#### What this task involves:
Below are entries. Copy exactly the lines running from the line that holds "### 📚 Desarrollo de Aplicaciones Web" to the line that holds "### 👥 Encuéntrame", with both ends included.

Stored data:
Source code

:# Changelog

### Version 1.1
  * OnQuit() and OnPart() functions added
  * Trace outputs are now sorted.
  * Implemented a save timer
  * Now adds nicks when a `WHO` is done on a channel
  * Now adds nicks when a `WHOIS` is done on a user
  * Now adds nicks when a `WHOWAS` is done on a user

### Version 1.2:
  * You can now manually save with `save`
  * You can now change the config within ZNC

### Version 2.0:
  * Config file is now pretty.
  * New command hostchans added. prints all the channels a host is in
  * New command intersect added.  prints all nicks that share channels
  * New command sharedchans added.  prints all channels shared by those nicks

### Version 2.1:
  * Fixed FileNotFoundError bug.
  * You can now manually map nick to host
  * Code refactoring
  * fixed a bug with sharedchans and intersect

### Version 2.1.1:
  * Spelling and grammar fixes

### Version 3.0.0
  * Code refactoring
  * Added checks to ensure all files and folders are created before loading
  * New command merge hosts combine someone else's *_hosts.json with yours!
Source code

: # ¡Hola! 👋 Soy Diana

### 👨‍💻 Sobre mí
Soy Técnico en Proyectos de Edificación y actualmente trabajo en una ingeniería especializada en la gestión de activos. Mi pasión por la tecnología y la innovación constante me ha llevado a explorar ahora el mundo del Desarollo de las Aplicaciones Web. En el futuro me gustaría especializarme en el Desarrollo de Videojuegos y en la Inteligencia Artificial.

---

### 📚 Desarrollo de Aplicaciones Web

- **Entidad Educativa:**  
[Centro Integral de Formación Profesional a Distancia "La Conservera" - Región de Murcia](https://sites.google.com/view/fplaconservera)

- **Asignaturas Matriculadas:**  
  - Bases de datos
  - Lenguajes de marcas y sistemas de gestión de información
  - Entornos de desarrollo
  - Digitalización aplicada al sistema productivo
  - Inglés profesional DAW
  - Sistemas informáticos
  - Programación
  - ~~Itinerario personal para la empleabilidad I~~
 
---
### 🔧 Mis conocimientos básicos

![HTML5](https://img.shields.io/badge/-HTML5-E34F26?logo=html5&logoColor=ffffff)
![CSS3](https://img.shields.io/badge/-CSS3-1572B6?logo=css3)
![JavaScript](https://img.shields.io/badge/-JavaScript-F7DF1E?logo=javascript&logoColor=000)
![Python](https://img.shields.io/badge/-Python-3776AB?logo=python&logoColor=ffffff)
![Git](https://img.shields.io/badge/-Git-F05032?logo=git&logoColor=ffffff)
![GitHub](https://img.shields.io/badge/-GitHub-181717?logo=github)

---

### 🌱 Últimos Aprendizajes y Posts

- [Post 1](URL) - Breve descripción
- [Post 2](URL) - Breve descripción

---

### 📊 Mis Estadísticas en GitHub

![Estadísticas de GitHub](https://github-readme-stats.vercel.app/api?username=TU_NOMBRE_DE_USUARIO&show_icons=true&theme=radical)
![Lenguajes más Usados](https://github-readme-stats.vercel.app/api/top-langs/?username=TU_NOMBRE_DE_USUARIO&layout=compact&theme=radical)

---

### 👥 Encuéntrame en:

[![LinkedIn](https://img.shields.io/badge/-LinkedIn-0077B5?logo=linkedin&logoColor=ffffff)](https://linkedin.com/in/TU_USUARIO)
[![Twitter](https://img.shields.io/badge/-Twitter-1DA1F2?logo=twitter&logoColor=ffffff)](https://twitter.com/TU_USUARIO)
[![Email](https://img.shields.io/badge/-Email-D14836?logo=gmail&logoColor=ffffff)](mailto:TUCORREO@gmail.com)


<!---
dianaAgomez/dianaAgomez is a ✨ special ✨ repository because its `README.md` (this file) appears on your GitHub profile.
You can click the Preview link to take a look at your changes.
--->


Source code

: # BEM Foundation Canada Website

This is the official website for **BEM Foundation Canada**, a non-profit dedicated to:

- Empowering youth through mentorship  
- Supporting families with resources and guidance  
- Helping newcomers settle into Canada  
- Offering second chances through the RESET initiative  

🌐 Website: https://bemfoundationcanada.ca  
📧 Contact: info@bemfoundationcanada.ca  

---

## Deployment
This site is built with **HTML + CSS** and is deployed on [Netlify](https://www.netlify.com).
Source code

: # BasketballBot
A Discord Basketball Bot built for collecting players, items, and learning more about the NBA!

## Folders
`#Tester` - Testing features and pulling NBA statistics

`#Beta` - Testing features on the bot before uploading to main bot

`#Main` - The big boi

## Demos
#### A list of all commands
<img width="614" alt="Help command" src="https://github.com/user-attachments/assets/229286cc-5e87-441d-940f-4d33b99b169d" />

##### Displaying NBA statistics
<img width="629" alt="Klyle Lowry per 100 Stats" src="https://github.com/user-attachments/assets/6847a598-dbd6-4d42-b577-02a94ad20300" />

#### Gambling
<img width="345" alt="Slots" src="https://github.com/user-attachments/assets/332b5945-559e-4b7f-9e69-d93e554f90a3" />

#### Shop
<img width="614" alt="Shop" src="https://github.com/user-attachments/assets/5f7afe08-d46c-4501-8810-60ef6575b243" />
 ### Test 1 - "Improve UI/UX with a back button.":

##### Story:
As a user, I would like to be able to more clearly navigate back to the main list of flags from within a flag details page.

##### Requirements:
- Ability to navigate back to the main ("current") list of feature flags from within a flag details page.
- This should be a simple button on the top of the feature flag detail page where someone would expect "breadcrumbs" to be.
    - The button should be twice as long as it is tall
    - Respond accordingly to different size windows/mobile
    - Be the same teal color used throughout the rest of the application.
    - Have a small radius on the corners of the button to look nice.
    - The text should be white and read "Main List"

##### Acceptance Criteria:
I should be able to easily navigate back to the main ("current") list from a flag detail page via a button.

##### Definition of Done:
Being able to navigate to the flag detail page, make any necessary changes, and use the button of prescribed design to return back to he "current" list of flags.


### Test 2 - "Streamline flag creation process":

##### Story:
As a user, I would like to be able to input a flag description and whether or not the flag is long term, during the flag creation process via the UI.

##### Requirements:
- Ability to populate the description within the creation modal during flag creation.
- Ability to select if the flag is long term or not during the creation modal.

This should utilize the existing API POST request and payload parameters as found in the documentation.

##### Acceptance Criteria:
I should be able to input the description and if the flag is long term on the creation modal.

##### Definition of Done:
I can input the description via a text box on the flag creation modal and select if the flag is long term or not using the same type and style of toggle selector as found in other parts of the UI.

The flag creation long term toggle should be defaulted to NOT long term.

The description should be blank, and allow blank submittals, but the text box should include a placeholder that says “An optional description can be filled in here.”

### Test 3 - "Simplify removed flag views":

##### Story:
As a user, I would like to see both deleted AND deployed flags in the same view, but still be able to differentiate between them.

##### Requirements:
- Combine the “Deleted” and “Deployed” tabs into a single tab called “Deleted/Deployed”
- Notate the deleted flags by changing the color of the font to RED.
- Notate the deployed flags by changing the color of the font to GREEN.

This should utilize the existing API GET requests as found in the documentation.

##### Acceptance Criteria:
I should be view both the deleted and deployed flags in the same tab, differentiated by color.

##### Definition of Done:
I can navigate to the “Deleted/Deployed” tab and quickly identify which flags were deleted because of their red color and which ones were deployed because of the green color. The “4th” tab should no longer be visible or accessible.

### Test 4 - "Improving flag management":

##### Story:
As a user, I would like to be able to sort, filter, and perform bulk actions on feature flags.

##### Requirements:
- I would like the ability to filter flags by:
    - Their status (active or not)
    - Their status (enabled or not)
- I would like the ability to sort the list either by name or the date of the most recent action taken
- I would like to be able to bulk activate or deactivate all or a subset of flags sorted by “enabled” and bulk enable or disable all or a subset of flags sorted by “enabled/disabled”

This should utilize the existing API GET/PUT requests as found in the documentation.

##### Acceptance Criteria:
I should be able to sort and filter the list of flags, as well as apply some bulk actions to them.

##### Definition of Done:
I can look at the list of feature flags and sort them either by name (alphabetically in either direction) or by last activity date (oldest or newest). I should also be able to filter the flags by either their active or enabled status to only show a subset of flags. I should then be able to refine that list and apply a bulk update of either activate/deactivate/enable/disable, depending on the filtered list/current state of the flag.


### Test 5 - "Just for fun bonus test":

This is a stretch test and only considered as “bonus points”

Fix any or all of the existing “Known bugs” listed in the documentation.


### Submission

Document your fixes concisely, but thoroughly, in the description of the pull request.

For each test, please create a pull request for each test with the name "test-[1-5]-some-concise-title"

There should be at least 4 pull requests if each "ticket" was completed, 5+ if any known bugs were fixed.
---
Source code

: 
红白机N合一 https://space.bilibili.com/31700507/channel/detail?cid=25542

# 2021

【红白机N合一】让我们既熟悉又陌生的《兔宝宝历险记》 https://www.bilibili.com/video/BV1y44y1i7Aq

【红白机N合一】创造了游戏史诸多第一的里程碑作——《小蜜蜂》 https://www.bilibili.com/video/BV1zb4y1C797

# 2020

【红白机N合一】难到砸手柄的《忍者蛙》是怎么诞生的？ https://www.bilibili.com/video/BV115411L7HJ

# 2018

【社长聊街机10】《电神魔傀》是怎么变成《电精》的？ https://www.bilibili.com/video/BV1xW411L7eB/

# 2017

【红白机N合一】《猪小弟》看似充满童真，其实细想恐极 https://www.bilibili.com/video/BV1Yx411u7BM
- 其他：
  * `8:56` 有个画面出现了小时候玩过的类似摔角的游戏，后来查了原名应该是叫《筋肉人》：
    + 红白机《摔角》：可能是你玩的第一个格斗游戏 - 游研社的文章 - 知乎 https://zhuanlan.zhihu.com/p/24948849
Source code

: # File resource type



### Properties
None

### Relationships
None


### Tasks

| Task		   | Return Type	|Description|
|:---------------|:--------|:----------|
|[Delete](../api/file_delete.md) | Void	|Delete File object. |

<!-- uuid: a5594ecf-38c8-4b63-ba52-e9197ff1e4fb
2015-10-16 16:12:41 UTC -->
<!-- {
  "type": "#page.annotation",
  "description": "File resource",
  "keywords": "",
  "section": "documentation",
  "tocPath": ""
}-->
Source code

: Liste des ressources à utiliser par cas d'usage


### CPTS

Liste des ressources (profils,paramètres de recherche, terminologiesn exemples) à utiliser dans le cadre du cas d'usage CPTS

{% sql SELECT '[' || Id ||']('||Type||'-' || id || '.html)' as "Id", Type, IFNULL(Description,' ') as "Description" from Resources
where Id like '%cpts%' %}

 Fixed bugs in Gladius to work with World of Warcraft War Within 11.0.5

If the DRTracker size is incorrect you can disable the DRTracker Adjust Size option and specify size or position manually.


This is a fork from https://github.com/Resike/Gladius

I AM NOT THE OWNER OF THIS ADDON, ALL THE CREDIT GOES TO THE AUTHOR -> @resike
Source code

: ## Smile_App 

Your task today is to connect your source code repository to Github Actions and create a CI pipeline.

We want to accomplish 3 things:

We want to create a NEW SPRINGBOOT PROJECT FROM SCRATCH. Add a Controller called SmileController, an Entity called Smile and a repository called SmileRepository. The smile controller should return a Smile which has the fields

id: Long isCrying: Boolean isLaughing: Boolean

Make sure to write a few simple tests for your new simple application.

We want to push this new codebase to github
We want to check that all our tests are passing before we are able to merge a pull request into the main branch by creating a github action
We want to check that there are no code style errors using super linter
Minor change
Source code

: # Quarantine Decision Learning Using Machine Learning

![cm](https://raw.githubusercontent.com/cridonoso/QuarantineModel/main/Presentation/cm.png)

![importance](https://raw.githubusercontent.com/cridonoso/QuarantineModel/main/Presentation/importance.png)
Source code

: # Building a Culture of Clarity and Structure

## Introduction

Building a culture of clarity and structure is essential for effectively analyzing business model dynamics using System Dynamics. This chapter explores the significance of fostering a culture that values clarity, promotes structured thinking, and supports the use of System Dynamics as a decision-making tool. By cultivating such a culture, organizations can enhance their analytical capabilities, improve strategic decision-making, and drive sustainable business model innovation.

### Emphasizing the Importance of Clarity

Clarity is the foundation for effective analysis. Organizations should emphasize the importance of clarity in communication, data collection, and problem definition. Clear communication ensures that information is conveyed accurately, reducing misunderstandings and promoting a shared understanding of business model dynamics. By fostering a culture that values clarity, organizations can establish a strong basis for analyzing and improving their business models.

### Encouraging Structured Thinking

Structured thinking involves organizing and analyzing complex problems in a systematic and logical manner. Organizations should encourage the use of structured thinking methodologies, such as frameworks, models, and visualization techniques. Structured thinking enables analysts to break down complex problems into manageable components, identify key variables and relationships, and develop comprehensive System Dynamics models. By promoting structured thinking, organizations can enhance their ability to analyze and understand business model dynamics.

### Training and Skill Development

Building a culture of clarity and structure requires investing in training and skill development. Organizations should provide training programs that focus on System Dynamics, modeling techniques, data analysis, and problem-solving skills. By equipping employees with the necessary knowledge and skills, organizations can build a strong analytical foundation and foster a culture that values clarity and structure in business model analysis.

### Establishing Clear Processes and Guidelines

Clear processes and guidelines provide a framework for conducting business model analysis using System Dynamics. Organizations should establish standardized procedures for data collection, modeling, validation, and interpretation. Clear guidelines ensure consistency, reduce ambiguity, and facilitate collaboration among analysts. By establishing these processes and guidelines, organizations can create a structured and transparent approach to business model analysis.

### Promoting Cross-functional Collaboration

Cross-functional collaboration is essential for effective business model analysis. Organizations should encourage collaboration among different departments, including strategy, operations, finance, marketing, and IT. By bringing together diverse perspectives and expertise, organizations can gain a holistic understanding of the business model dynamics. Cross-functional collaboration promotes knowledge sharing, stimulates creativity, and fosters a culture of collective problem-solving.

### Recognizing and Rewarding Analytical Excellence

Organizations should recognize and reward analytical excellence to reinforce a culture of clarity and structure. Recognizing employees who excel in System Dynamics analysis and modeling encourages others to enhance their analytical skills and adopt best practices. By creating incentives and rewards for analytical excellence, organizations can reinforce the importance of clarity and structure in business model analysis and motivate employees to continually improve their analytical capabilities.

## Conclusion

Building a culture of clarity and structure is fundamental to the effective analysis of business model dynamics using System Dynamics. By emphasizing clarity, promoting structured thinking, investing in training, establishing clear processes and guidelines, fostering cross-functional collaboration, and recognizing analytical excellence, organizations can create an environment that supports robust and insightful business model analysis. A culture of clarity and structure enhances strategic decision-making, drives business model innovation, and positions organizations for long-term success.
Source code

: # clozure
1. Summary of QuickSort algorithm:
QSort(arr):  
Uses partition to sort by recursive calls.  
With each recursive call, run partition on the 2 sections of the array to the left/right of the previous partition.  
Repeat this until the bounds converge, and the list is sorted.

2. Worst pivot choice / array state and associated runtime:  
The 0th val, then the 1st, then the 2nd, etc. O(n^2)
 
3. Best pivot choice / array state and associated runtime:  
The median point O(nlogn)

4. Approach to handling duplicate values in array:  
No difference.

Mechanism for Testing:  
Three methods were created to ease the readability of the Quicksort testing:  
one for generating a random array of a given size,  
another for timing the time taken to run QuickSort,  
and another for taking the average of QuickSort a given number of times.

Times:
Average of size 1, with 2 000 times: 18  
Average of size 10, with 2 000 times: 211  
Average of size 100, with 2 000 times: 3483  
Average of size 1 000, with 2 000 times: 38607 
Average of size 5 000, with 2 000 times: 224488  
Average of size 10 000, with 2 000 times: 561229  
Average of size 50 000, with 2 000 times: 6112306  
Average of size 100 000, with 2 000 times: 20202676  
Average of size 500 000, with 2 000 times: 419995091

#### Solution:
### 📚 Desarrollo de Aplicaciones Web

- **Entidad Educativa:**  
[Centro Integral de Formación Profesional a Distancia "La Conservera" - Región de Murcia](https://sites.google.com/view/fplaconservera)

- **Asignaturas Matriculadas:**  
  - Bases de datos
  - Lenguajes de marcas y sistemas de gestión de información
  - Entornos de desarrollo
  - Digitalización aplicada al sistema productivo
  - Inglés profesional DAW
  - Sistemas informáticos
  - Programación
  - ~~Itinerario personal para la empleabilidad I~~
 
---
### 🔧 Mis conocimientos básicos

![HTML5](https://img.shields.io/badge/-HTML5-E34F26?logo=html5&logoColor=ffffff)
![CSS3](https://img.shields.io/badge/-CSS3-1572B6?logo=css3)
![JavaScript](https://img.shields.io/badge/-JavaScript-F7DF1E?logo=javascript&logoColor=000)
![Python](https://img.shields.io/badge/-Python-3776AB?logo=python&logoColor=ffffff)
![Git](https://img.shields.io/badge/-Git-F05032?logo=git&logoColor=ffffff)
![GitHub](https://img.shields.io/badge/-GitHub-181717?logo=github)

---

### 🌱 Últimos Aprendizajes y Posts

- [Post 1](URL) - Breve descripción
- [Post 2](URL) - Breve descripción

---

### 📊 Mis Estadísticas en GitHub

![Estadísticas de GitHub](https://github-readme-stats.vercel.app/api?username=TU_NOMBRE_DE_USUARIO&show_icons=true&theme=radical)
![Lenguajes más Usados](https://github-readme-stats.vercel.app/api/top-langs/?username=TU_NOMBRE_DE_USUARIO&layout=compact&theme=radical)

---

### 👥 Encuéntrame en:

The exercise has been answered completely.